Это было все, что мы смогли вытянуть из миссис Холлидей. Мы поспешили обратно в Лондон, сделали необходимые приготовления и на следующий день выехали на континент. С довольно мрачной улыбкой Пуаро заметил:

— Большая Четверка все время опережает меня. Я бегаю за ними, совсем как один старый французский фокстерьер.

— Возможно, вы встретитесь с ним в Париже, — сказал я, сразу поняв, что речь идет об одном из самых знаменитых сыщиков Сюртэ,[1] с которым Пуаро случалось иметь дело раньше.

Пуаро скорчил гримасу.

— Надеюсь, что нет. Мы с ним никогда не могли найти общий язык.

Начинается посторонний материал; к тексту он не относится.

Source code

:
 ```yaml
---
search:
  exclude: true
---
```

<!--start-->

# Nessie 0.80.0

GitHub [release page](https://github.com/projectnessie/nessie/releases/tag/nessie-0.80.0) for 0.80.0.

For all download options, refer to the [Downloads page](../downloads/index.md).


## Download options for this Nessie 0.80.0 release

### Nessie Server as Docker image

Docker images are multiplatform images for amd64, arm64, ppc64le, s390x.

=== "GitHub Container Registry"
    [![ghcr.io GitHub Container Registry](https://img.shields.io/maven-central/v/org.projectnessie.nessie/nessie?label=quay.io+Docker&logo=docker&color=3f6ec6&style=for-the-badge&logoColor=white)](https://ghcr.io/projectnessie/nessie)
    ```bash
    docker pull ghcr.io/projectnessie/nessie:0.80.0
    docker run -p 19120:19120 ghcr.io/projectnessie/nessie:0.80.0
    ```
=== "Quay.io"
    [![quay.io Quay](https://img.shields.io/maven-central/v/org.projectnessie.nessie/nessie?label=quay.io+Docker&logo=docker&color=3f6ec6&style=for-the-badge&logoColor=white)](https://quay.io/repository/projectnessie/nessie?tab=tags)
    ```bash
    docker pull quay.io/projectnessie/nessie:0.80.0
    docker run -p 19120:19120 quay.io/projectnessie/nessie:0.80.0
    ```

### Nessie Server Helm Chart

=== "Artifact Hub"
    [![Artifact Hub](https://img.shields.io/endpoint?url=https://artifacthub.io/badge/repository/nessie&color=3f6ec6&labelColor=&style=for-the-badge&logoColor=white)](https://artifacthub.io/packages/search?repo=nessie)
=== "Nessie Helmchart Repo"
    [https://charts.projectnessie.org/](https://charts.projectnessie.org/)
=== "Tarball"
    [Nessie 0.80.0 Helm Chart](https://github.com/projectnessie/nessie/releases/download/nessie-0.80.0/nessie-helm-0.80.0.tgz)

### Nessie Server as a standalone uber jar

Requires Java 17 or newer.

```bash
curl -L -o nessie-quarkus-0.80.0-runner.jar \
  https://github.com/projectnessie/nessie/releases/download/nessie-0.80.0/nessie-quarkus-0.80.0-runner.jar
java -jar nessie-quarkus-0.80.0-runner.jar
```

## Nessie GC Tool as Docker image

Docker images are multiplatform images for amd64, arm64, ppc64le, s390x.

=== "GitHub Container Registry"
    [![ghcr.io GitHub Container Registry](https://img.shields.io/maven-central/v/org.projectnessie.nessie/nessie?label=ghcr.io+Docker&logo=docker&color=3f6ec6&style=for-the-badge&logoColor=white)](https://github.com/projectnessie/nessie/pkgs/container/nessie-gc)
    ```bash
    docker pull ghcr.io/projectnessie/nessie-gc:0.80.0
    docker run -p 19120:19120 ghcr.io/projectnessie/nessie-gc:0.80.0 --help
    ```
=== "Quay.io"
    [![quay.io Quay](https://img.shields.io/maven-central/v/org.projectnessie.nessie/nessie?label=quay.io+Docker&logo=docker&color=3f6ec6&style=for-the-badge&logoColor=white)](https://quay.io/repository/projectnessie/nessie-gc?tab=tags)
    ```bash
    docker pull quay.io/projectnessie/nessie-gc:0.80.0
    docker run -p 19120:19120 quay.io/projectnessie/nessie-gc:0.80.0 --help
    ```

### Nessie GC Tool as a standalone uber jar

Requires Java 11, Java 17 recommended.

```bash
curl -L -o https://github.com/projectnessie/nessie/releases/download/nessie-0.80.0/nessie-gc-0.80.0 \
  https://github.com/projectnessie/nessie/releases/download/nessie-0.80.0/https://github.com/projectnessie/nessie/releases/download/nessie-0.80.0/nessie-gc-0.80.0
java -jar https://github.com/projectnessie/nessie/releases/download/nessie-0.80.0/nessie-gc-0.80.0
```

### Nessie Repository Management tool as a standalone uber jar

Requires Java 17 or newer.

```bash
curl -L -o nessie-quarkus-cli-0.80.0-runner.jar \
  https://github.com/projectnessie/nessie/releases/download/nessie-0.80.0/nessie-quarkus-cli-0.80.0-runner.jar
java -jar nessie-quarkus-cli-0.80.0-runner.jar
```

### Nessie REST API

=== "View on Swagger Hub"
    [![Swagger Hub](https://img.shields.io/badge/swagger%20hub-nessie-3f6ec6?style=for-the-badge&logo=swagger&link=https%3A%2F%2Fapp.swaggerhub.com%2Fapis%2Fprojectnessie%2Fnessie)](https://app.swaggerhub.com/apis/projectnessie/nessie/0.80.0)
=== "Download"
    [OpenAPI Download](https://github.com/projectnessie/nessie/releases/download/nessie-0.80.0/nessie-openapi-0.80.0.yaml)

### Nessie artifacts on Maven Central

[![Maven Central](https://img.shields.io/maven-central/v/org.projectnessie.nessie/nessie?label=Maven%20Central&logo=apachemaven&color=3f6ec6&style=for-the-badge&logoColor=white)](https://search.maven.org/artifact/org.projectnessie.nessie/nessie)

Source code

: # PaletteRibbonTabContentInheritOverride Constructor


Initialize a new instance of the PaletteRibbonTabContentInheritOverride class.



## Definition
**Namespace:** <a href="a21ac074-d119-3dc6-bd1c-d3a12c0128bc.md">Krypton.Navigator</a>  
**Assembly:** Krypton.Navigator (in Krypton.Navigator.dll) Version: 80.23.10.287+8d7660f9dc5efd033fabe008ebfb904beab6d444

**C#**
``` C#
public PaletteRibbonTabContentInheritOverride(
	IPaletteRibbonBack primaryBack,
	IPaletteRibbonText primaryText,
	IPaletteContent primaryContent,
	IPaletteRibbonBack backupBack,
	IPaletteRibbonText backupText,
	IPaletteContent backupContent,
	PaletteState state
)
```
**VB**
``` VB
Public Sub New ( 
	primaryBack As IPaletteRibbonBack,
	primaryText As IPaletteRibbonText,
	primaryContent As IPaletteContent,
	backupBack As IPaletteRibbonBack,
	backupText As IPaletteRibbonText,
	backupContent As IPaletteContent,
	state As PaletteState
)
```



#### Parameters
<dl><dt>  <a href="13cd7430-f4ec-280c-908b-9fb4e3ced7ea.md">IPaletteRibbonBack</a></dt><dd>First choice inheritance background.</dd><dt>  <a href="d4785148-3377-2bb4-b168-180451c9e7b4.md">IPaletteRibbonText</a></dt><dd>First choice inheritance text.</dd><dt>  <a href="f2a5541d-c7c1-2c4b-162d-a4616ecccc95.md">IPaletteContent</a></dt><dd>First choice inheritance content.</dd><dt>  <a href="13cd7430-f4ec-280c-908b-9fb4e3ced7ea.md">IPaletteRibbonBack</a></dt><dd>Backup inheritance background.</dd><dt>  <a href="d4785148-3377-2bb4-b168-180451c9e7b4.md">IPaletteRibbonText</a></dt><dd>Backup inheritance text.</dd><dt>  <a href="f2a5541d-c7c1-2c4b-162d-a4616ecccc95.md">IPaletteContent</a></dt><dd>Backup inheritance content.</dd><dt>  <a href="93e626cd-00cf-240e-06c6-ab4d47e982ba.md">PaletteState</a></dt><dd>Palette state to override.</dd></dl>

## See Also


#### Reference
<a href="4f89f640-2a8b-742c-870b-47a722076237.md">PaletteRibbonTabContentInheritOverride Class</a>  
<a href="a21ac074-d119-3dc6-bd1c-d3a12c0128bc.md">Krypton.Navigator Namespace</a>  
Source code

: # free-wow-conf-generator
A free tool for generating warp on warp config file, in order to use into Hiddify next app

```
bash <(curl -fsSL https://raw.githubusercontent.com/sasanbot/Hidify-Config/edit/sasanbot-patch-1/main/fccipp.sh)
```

— Разве трудно, — спросил я, — узнать, что делал такой-то англичанин такого-то числа два месяца назад?

— Очень трудно. Но, как вы знаете, встреча с трудностями радует Эркюля Пуаро.

— Вы думаете, что его похитила Большая Четверка?

Пуаро кивнул.

Наши дальнейшие поиски ничего существенного не добавили к тому, что мы уже знали от миссис Холлидей. Пуаро долго расспрашивал профессора Бургоне, надеясь выяснить, рассказывал ли ему Холлидей о своих планах на тот вечер, но профессор ничего не помнил.

Нашим следующим источником информации была знаменитая мадам Оливье. Я был слегка взволнован, когда мы поднимались по ступенькам ее виллы в Пасси. Мне всегда казалось невероятным — что женщина может достигать таких высот в науке. Я считал, что на это способны только мужчины.

Дверь открыл юноша лет семнадцати, манерами напоминавший церковного послушника. Пуаро заранее условился о встрече. Он знал, что мадам Оливье никого не принимает без предварительной договоренности, так как большую часть времени занята работой.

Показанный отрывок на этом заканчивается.